- _RECORDS PROVIDED_:

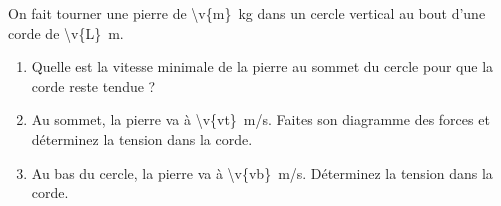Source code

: On fait tourner une pierre de \qty{\v{m}}{kg} dans un cercle vertical au bout d'une corde de \qty{\v{L}}{m}.

\begin{enumerate}[label=\alph*)]
    \item Quelle est la vitesse minimale de la pierre au sommet du cercle pour que la corde reste tendue ?
    \item Au sommet, la pierre va à \qty{\v{vt}}{m/s}. Faites son diagramme des forces et déterminez la tension dans la corde.
    \item Au bas du cercle, la pierre va à \qty{\v{vb}}{m/s}. Déterminez la tension dans la corde.
\end{enumerate}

- _WHAT YOU NEED TO DO_: Nothing but an exact transcription of the material, without pictures, should be returned.

- _FINISHED TASK_:
Source code

: On fait tourner une pierre de \qty{\v{m}}{kg} dans un cercle vertical au bout d'une corde de \qty{\v{L}}{m}.

\begin{enumerate}[label=\alph*)]
    \item Quelle est la vitesse minimale de la pierre au sommet du cercle pour que la corde reste tendue ?
    \item Au sommet, la pierre va à \qty{\v{vt}}{m/s}. Faites son diagramme des forces et déterminez la tension dans la corde.
    \item Au bas du cercle, la pierre va à \qty{\v{vb}}{m/s}. Déterminez la tension dans la corde.
\end{enumerate}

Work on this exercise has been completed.